===== Task data

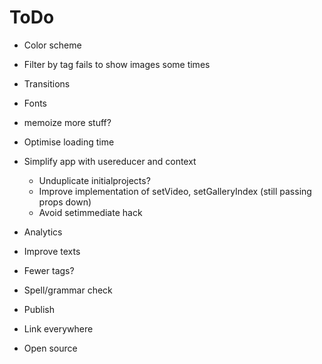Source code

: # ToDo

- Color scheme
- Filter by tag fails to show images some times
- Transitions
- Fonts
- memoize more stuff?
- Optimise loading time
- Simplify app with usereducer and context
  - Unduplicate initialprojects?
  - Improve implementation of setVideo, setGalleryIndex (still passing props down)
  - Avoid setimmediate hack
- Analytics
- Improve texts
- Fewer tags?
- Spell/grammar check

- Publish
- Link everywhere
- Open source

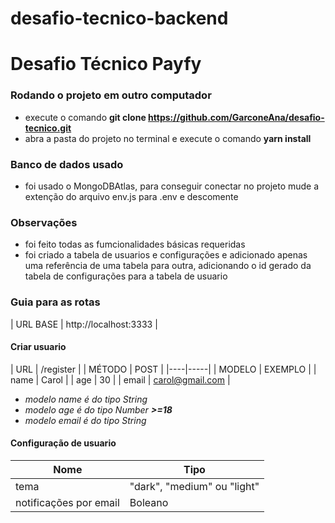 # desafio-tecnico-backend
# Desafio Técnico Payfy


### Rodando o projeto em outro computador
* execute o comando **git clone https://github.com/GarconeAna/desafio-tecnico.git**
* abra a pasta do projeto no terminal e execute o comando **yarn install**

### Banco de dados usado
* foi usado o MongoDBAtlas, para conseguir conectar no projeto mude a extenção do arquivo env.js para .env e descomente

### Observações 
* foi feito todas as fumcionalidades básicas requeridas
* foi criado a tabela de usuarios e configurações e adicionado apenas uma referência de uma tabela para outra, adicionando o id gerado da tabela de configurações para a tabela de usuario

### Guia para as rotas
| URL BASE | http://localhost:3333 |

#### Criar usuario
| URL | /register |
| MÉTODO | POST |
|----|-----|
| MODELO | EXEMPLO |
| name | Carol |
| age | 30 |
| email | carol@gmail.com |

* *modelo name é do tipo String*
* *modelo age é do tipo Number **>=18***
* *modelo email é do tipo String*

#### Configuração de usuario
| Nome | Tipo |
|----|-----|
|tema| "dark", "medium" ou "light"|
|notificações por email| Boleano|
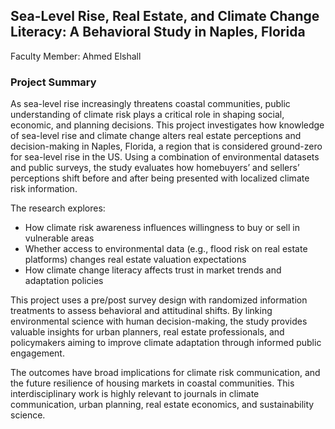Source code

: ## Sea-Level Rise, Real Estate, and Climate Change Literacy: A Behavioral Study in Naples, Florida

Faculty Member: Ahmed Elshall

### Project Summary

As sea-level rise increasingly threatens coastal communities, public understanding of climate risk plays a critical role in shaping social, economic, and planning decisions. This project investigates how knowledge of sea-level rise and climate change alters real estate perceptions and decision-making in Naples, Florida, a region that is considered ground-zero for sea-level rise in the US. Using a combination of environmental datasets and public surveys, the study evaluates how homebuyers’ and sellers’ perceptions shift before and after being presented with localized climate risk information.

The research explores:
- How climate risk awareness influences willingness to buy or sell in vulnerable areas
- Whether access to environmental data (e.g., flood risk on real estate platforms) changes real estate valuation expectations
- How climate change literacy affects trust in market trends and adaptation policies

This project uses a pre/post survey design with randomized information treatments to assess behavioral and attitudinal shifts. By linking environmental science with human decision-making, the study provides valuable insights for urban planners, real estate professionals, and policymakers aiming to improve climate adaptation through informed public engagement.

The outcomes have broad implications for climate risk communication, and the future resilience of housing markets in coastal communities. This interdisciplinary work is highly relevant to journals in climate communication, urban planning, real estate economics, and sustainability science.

==========

Work instructions -
Each entry above is to be duplicated exactly, and its pictures omitted.

Task response -
Source code

: # ToDo

- Color scheme
- Filter by tag fails to show images some times
- Transitions
- Fonts
- memoize more stuff?
- Optimise loading time
- Simplify app with usereducer and context
  - Unduplicate initialprojects?
  - Improve implementation of setVideo, setGalleryIndex (still passing props down)
  - Avoid setimmediate hack
- Analytics
- Improve texts
- Fewer tags?
- Spell/grammar check

- Publish
- Link everywhere
- Open source

 # desafio-tecnico-backend
# Desafio Técnico Payfy


### Rodando o projeto em outro computador
* execute o comando **git clone https://github.com/GarconeAna/desafio-tecnico.git**
* abra a pasta do projeto no terminal e execute o comando **yarn install**

### Banco de dados usado
* foi usado o MongoDBAtlas, para conseguir conectar no projeto mude a extenção do arquivo env.js para .env e descomente

### Observações 
* foi feito todas as fumcionalidades básicas requeridas
* foi criado a tabela de usuarios e configurações e adicionado apenas uma referência de uma tabela para outra, adicionando o id gerado da tabela de configurações para a tabela de usuario

### Guia para as rotas
| URL BASE | http://localhost:3333 |

#### Criar usuario
| URL | /register |
| MÉTODO | POST |
|----|-----|
| MODELO | EXEMPLO |
| name | Carol |
| age | 30 |
| email | carol@gmail.com |

* *modelo name é do tipo String*
* *modelo age é do tipo Number **>=18***
* *modelo email é do tipo String*

#### Configuração de usuario
| Nome | Tipo |
|----|-----|
|tema| "dark", "medium" ou "light"|
|notificações por email| Boleano|
Source code

: ## Sea-Level Rise, Real Estate, and Climate Change Literacy: A Behavioral Study in Naples, Florida

Faculty Member: Ahmed Elshall

### Project Summary

As sea-level rise increasingly threatens coastal communities, public understanding of climate risk plays a critical role in shaping social, economic, and planning decisions. This project investigates how knowledge of sea-level rise and climate change alters real estate perceptions and decision-making in Naples, Florida, a region that is considered ground-zero for sea-level rise in the US. Using a combination of environmental datasets and public surveys, the study evaluates how homebuyers’ and sellers’ perceptions shift before and after being presented with localized climate risk information.

The research explores:
- How climate risk awareness influences willingness to buy or sell in vulnerable areas
- Whether access to environmental data (e.g., flood risk on real estate platforms) changes real estate valuation expectations
- How climate change literacy affects trust in market trends and adaptation policies

This project uses a pre/post survey design with randomized information treatments to assess behavioral and attitudinal shifts. By linking environmental science with human decision-making, the study provides valuable insights for urban planners, real estate professionals, and policymakers aiming to improve climate adaptation through informed public engagement.

The outcomes have broad implications for climate risk communication, and the future resilience of housing markets in coastal communities. This interdisciplinary work is highly relevant to journals in climate communication, urban planning, real estate economics, and sustainability science.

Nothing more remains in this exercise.